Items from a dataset
___

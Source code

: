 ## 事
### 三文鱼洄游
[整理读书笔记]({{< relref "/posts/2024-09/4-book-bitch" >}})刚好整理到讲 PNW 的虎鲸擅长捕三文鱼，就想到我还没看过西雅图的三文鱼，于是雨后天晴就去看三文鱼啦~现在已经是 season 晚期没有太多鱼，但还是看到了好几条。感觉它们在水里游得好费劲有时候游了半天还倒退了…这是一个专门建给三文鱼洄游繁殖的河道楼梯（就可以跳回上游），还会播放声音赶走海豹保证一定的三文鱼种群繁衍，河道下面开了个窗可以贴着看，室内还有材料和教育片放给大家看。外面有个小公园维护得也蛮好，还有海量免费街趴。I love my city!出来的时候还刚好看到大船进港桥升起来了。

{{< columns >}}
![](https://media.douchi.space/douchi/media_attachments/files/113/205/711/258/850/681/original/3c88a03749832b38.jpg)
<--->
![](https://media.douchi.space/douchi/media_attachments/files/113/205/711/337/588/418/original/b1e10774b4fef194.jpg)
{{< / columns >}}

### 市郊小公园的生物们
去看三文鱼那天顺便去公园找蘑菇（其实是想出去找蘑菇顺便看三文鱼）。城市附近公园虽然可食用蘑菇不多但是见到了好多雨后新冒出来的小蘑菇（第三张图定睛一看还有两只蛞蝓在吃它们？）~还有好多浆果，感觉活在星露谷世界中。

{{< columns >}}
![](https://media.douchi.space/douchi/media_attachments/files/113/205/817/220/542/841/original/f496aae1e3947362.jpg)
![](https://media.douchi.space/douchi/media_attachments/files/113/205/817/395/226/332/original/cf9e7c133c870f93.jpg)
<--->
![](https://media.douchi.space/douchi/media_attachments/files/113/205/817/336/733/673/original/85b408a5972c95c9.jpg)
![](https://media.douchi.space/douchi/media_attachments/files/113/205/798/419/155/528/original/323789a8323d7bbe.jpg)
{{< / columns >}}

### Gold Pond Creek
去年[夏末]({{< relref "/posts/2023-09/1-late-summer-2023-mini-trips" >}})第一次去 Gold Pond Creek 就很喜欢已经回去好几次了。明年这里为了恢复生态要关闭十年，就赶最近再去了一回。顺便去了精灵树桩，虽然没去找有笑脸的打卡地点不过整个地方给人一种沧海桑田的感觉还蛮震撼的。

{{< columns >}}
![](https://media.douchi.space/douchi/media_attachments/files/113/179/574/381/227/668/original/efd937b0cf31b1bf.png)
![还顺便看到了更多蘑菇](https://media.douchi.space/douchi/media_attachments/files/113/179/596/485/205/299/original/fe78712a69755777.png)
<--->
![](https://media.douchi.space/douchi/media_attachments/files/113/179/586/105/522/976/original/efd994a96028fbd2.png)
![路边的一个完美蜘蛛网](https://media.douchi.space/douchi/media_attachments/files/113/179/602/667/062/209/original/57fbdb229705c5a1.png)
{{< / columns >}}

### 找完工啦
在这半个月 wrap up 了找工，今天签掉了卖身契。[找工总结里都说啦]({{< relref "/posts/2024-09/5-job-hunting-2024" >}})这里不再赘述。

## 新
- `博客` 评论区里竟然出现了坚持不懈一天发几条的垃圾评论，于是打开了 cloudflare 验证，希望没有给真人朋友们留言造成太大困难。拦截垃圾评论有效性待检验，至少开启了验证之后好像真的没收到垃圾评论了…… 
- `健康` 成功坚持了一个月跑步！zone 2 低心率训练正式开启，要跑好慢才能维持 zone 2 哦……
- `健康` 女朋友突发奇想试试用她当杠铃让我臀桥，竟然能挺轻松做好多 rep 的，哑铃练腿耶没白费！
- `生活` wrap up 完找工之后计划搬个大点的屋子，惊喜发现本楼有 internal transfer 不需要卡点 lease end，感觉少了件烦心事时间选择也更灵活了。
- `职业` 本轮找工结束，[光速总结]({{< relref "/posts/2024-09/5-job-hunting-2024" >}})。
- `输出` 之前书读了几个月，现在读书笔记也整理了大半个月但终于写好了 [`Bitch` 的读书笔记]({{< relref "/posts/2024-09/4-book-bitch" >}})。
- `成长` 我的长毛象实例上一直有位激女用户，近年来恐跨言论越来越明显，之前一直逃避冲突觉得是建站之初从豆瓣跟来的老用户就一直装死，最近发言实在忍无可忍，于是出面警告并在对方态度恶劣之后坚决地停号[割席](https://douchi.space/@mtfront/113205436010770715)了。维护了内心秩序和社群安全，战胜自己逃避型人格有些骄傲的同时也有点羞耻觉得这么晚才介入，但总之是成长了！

___

* **What the task asks**
If a line in the entries above contains "files", report it.

* **Output of the exercise**
![](https://media.douchi.space/douchi/media_attachments/files/113/205/711/258/850/681/original/3c88a03749832b38.jpg)
![](https://media.douchi.space/douchi/media_attachments/files/113/205/711/337/588/418/original/b1e10774b4fef194.jpg)
![](https://media.douchi.space/douchi/media_attachments/files/113/205/817/220/542/841/original/f496aae1e3947362.jpg)
![](https://media.douchi.space/douchi/media_attachments/files/113/205/817/395/226/332/original/cf9e7c133c870f93.jpg)
![](https://media.douchi.space/douchi/media_attachments/files/113/205/817/336/733/673/original/85b408a5972c95c9.jpg)
![](https://media.douchi.space/douchi/media_attachments/files/113/205/798/419/155/528/original/323789a8323d7bbe.jpg)
![](https://media.douchi.space/douchi/media_attachments/files/113/179/574/381/227/668/original/efd937b0cf31b1bf.png)
![还顺便看到了更多蘑菇](https://media.douchi.space/douchi/media_attachments/files/113/179/596/485/205/299/original/fe78712a69755777.png)
![](https://media.douchi.space/douchi/media_attachments/files/113/179/586/105/522/976/original/efd994a96028fbd2.png)
![路边的一个完美蜘蛛网](https://media.douchi.space/douchi/media_attachments/files/113/179/602/667/062/209/original/57fbdb229705c5a1.png)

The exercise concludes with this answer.